In his latest New York Times column, Ross Douthat explains the lesson politicians can take from the tragic shooting of four police officers in Washington State:
If you’re a governor with presidential aspirations, you should never, under any circumstances, pardon a convict or reduce a sentence. That’s the lesson everyone seems to have drawn from the dreadful case of Maurice Clemmons, an Arkansas native who murdered four Lakewood, Wash., police officers over Thanksgiving weekend — nine years after Mike Huckabee, then governor, commuted his sentence and the Arkansas parole board set him free.
Indeed, I was one of those who made this very claim. Ross quoting my blog post on Huckabee in which I said, “the “prudent tactic would have been to simply refuse to grant any leniency — ever.” While this quote is accurate, it might give the impression that I condone such action. As I added after that part,
Other governors with their sights set on higher offices had learned that doing nothing—even to correct obvious instances of injustice—was unlikely to cause any long-term political damage. Keeping an innocent man in prison is less harmful to an ambitious politician than freeing someone who may commit other crimes.
A prime example is former Massachusetts governor Mitt Romney who refused to pardon a decorated Iraq War veteran for a crime he had committed as a child. The veteran needed a gun permit in Massachusetts to get a promotion at his security guard job and to pursue a possible career as a police officer. As Gov. Huckabee said during the 2008 primaries, Romney chose to deny a deserving veteran a chance to improve his life just because “he wanted to brag that he never, ever gave out a pardon” when he ran for president.
This preference for bragging rights over justice, however, has broad implications for both individuals and society. It is shocking and shameful that governors will admit to shirking their duties and prejudging all cases before ever examining them to see if an injustice needs to be rectified; it is even more shocking and shameful that we let them get away with it. Unfortunately, this incident will confirm for many politicians that political cowardice is not only the best option, but the one preferred by the public. As Ross says, the Maurice Clemmons case is likely to “cast a long shadow over conservative politics, frightening politicians away from even the most sensible reforms — lest they wake up to a tragedy, and find themselves assigned the blame.”

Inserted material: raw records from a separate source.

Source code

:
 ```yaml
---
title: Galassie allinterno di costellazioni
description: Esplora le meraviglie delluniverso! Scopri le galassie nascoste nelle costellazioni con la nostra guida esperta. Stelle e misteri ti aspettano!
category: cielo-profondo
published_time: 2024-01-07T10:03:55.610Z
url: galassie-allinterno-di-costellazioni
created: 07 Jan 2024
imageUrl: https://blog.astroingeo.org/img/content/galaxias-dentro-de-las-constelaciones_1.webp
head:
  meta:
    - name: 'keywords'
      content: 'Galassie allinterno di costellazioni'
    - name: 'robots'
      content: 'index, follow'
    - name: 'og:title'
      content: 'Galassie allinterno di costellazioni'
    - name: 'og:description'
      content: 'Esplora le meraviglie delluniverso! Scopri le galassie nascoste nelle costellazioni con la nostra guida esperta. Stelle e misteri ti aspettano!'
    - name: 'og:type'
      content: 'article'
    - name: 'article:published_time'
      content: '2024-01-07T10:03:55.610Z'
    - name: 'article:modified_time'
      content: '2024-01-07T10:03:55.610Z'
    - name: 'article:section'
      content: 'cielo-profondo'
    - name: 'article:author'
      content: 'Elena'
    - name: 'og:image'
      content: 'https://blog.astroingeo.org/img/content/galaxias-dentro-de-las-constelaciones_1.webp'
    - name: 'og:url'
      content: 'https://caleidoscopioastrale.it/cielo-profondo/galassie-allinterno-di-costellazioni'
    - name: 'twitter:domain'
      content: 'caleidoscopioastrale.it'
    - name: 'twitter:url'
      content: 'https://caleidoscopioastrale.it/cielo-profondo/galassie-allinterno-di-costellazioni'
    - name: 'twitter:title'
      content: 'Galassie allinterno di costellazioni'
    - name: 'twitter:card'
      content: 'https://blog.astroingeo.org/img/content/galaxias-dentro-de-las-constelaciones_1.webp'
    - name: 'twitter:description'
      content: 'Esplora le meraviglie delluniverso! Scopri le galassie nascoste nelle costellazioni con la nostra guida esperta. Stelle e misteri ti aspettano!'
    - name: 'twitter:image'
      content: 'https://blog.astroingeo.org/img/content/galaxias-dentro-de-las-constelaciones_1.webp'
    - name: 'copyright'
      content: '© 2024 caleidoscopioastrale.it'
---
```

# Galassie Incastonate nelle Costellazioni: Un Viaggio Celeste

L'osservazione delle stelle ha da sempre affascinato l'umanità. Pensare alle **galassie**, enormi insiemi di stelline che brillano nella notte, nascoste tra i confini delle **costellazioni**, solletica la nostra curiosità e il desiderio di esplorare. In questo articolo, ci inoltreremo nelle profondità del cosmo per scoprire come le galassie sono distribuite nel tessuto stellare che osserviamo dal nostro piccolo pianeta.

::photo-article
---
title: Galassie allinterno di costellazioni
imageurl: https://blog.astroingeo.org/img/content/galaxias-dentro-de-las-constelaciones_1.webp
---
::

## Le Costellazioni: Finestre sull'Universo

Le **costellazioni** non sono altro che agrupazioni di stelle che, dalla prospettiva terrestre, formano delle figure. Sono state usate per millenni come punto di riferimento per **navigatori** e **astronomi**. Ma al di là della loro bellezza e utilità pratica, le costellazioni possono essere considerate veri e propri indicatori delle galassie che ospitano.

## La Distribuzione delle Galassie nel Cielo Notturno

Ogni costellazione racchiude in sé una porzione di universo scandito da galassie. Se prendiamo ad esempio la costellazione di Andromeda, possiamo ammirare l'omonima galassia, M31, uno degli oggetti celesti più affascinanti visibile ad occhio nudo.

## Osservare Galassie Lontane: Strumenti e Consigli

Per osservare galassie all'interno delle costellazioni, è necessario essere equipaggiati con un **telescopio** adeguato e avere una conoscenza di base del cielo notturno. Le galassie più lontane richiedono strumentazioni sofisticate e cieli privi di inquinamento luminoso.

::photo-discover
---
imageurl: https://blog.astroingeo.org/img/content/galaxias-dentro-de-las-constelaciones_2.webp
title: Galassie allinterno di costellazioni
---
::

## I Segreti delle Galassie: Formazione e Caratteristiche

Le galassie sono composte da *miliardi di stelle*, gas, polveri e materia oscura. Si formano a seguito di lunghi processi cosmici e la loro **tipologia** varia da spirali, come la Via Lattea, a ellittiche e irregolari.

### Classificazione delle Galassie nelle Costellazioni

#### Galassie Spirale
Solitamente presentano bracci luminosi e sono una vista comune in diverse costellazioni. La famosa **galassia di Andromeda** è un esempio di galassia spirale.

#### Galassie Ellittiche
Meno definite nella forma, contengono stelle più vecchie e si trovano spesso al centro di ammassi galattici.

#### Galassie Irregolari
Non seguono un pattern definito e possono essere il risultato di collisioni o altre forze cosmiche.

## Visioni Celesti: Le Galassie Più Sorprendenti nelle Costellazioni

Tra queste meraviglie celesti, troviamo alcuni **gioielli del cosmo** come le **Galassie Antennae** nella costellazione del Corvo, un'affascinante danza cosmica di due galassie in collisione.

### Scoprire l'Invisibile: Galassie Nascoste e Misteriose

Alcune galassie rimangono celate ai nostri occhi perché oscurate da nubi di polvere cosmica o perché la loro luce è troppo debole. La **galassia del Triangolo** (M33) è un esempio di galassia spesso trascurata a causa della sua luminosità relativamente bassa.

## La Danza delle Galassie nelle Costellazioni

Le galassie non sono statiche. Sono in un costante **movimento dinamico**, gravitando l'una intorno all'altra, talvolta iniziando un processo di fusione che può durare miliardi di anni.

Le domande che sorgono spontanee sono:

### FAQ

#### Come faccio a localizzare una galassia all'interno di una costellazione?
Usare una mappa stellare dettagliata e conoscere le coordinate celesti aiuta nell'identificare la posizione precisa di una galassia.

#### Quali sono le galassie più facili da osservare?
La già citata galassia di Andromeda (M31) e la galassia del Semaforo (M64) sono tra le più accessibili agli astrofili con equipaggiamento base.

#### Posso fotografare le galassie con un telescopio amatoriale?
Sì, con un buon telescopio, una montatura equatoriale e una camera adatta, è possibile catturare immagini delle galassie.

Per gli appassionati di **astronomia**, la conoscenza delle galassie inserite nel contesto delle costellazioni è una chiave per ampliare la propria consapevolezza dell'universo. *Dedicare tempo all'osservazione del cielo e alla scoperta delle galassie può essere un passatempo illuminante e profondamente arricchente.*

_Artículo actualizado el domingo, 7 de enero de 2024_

Fortunately, not all politicians are choosing to put the safety and concerns of the public ahead of their own electoral prospects. As an article in The American Prospect notes, the types of reforms that Ross mentions in his column already being championed in some states:
In the 1980s and 1990s — the “tough on crime” era — incarceration was touted as the simple solution to our crime problem. Today, the United States imprisons 1 percent of its entire population. Including the number of people on probation and parole, one in 31 Americans is under supervision of the criminal-justice system. Mass incarceration has succeeded in reducing crime, but the strategy has diminishing returns. The offense rate of the top 20 percent of offenders is more than 10 times that of the average prisoner — a few very active criminals commit most of the crime. But under the current system, offenders who could be more cheaply deterred or rehabilitated instead incur the most expensive — and, from the perspective of its effect on the community, damaging — form of punishment possible. This is why, even as the number of incarcerated people has increased exponentially, crime hasn’t decreased at the same rate.
Fueled by the damage mass incarceration has done to state budgets, a new “smart on crime” movement has emerged to seek new ways of reducing the number of people in the system.
These are the types of reforms that should be led by conservatives. Yet instead we settle for empty sympolic gestures (e.g., executing criminals) that give the impression we are “tough on crime” while ceding real crime-reduction policy solutions to the liberals. No wonder we have presidential candidates choosing injustice when we’ve signaled that we prefer a charicature of “law and order” to the real thing.